Ebola in Congo: What you need to know
From Canada’s involvement to a breakthrough in treatment, here are five things to know to better understand the latest outbreak.
Three years after the largest Ebola epidemic in history ravaged West Africa between 2013 and 2016, the second worst outbreak the world has seen is now spreading through parts of the eastern Democratic Republic of Congo (DRC).
With 2,868 infections and 1,926 deaths so far, the World Health Organization (WHO) declared the outbreak a Public Health Emergency of International Concern in July. But the good news is that unlike in West Africa, the disease is now preventable and treatable. In DRC, a whole arsenal of tools is on hand — including a vaccine and two remarkable therapeutics that have been found to dramatically improve survival.
Here are five things to know to better understand the latest North Kivu Ebola outbreak, from key international partners to the latest breakthrough in treatment and the sociocultural reasons that can make the delivery of treatment difficult.
1. DRC has a long history with Ebola.
Unlike Guinea, Liberia and Sierra Leone, which had never had an outbreak on their soil before 2013, the current outbreak is the 10th to hit DRC since the virus was discovered there in 1976. Since it began in August 2018, the outbreak has affected three provinces in eastern DRC — North Kivu, Ituri, and, as of last week, South Kivu province.

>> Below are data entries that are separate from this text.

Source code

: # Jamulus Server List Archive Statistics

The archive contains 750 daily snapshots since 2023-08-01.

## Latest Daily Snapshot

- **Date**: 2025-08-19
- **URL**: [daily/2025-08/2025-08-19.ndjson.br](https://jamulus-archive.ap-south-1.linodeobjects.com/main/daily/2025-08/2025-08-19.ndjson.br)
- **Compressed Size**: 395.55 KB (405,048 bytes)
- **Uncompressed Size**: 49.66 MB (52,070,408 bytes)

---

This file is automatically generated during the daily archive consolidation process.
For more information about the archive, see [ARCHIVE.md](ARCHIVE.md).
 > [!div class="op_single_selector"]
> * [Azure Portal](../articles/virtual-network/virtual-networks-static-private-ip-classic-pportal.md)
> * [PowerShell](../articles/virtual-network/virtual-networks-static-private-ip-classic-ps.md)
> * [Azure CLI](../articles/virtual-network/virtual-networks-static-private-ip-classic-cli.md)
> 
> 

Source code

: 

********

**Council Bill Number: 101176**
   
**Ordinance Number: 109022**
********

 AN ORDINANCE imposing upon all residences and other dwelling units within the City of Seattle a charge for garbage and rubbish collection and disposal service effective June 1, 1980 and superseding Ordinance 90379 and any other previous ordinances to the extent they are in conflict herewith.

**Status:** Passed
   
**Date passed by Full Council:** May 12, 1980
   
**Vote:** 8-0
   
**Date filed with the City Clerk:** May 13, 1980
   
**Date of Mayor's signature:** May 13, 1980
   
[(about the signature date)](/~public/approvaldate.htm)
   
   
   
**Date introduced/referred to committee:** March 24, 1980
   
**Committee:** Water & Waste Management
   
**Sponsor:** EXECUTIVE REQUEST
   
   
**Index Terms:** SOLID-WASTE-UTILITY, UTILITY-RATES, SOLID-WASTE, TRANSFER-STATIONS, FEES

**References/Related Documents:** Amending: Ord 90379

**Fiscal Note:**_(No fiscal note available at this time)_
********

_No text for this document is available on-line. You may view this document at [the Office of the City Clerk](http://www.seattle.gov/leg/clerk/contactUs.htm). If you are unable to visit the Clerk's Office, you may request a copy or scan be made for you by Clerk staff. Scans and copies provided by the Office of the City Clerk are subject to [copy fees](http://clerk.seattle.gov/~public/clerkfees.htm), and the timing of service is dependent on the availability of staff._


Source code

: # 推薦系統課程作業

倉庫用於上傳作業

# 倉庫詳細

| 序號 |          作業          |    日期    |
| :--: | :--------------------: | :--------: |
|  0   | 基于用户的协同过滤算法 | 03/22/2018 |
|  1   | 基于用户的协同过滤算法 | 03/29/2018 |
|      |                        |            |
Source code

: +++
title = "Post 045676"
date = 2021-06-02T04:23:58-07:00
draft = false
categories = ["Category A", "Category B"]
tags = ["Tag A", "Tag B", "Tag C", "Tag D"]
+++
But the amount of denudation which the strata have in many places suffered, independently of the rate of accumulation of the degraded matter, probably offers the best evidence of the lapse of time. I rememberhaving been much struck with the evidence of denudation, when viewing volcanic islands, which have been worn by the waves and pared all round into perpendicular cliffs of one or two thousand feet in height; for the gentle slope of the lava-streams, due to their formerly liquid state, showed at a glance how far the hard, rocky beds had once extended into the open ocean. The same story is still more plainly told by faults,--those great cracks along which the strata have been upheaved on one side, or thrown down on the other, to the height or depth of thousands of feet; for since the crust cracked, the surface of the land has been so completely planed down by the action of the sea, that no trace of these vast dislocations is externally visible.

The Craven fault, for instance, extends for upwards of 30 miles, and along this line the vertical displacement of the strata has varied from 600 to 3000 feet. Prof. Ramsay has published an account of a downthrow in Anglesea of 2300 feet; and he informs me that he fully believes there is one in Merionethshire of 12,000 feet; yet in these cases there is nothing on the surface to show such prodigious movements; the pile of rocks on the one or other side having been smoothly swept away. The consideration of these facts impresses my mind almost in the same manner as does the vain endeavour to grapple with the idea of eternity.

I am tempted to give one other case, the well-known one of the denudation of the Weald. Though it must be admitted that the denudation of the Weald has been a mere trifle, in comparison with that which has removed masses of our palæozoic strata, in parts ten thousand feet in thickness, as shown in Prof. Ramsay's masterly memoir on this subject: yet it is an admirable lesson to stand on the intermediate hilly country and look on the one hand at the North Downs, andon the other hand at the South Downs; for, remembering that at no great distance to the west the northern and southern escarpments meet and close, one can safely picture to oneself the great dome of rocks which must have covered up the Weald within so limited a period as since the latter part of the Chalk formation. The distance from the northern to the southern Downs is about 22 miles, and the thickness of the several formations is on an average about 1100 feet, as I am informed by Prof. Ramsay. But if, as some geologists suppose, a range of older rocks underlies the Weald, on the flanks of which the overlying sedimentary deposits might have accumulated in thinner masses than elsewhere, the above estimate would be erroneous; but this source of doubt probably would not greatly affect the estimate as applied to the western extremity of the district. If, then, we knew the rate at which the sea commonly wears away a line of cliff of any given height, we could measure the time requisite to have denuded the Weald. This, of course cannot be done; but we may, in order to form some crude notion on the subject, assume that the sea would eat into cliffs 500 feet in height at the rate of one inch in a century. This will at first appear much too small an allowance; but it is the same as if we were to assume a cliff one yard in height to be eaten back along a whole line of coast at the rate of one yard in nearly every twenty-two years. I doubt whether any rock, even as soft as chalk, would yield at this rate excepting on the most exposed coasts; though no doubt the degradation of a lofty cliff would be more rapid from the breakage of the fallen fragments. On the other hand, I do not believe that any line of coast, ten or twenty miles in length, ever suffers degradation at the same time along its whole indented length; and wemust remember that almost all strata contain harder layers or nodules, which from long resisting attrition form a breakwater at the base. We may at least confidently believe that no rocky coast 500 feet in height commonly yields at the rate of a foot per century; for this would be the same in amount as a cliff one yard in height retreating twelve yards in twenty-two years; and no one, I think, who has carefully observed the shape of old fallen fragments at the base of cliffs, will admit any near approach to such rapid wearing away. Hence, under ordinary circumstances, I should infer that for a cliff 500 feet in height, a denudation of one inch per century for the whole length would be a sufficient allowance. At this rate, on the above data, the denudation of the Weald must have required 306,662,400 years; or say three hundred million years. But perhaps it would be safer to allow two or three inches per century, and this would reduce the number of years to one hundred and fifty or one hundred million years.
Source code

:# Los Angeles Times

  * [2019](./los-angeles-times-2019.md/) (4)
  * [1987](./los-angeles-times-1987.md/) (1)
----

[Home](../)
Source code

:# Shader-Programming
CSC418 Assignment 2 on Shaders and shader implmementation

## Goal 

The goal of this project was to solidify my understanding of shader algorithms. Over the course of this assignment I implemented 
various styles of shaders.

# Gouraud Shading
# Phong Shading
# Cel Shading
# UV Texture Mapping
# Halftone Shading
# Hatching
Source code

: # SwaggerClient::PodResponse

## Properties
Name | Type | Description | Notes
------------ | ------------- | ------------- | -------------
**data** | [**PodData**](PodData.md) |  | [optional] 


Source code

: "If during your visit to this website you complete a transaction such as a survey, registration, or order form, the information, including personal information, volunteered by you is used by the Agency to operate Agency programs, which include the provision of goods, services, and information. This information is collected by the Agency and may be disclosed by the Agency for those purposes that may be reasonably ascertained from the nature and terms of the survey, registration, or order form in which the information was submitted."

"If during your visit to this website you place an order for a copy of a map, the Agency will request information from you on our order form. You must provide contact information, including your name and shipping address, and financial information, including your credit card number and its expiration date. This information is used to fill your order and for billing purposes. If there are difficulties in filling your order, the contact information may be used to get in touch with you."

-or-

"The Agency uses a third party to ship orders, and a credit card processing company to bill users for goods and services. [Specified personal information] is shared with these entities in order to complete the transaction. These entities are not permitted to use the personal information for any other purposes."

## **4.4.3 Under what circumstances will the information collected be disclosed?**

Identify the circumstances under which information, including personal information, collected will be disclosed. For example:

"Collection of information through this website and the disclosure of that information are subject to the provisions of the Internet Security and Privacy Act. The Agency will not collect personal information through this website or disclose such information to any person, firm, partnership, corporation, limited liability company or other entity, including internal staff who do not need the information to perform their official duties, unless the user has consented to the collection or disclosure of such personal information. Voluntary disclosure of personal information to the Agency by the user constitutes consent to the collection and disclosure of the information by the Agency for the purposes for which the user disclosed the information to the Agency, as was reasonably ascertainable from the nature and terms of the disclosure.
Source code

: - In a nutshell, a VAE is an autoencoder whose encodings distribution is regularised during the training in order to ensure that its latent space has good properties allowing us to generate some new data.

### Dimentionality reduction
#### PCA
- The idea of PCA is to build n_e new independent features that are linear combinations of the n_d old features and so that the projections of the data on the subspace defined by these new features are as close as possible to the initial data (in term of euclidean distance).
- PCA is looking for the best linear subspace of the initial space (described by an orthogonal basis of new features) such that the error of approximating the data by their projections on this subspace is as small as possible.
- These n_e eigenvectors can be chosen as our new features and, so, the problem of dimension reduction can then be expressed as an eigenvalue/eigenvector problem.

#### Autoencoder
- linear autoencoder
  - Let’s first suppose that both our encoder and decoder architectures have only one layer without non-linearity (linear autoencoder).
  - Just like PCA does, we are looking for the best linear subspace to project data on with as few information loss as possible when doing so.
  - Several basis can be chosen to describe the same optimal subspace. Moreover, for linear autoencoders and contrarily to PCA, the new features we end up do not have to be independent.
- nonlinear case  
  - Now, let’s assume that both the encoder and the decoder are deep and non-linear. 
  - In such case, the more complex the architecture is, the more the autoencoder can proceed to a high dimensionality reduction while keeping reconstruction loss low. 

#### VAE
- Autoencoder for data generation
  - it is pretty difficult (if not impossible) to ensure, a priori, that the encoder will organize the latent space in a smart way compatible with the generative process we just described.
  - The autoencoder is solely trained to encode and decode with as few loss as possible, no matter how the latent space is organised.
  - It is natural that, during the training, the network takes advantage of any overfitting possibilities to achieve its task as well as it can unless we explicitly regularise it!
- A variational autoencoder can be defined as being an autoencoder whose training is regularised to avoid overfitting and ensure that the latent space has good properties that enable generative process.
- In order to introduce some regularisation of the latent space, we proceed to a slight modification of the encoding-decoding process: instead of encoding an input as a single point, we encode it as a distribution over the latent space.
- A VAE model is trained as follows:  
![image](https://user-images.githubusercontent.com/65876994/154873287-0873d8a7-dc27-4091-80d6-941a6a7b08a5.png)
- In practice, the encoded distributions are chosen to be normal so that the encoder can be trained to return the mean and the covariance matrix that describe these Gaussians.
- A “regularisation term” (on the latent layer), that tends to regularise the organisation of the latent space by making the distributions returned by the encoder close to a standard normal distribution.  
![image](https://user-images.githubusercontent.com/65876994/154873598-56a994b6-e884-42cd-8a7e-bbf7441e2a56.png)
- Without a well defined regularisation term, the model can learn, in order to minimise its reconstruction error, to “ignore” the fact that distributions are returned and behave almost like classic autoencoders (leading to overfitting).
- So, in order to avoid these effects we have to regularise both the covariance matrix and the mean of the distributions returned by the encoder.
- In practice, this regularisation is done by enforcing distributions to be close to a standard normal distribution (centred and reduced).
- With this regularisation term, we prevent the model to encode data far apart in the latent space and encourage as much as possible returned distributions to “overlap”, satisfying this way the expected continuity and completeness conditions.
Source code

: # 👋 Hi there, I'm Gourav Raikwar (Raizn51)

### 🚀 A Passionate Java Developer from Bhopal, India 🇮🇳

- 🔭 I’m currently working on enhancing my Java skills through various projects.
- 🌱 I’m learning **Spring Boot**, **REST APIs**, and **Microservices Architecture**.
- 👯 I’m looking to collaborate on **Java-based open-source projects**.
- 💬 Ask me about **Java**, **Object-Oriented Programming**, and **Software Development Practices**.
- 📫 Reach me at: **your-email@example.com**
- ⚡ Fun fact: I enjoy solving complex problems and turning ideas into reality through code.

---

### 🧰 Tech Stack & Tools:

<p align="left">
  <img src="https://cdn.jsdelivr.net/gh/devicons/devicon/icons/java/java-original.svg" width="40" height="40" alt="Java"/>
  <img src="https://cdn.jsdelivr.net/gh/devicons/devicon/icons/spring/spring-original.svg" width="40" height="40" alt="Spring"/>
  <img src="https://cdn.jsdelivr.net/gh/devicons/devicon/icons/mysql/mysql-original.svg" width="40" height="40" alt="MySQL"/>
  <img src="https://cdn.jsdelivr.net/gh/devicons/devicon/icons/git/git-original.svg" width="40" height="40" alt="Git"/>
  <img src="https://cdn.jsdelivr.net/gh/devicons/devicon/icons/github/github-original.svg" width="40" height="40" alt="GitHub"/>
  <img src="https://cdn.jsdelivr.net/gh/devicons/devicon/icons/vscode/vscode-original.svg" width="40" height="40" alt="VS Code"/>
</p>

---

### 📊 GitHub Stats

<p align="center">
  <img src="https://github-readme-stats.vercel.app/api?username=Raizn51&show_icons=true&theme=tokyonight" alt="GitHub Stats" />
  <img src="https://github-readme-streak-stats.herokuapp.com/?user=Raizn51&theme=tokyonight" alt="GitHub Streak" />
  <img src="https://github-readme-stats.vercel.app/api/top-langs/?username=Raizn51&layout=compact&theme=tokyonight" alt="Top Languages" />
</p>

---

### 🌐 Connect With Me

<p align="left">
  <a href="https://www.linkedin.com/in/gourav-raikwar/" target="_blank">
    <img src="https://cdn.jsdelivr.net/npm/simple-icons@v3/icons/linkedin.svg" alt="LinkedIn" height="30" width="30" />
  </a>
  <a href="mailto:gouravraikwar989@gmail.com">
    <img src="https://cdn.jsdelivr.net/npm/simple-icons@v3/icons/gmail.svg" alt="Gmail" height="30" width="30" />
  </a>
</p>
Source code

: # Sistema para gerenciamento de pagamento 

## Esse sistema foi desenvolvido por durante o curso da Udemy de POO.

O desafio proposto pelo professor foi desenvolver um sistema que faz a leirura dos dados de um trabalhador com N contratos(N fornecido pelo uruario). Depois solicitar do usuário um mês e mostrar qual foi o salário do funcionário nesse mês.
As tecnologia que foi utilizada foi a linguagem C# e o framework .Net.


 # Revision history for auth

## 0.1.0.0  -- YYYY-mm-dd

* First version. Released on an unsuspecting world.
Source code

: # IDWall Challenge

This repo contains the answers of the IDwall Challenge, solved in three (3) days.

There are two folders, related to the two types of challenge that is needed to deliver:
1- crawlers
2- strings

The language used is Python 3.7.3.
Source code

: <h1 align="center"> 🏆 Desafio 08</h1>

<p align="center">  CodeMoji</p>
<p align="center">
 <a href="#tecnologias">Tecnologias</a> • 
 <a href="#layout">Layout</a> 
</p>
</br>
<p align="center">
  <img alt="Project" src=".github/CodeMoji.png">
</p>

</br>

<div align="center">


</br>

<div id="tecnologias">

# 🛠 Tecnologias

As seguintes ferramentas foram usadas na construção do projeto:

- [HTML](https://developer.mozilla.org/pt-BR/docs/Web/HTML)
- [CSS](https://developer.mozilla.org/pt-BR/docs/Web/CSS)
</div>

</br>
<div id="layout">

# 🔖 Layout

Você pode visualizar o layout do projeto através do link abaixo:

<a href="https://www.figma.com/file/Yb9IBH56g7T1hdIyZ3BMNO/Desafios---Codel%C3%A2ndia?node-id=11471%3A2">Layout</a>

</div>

At the helm of the DRC-led response is Jean-Jacques Muyembe Tamfun, an acclaimed microbiologist and Ebola researcher with four decades of epidemic investigations behind him. Also the head of Congo’s National Institute for Biomedical Research, Muyembe is perhaps most famous for investigating the first ever outbreak of Ebola in 1976, in Yambuku, DRC — where, with only soap and water at his disposal, he collected blood samples from patients using his bare hands.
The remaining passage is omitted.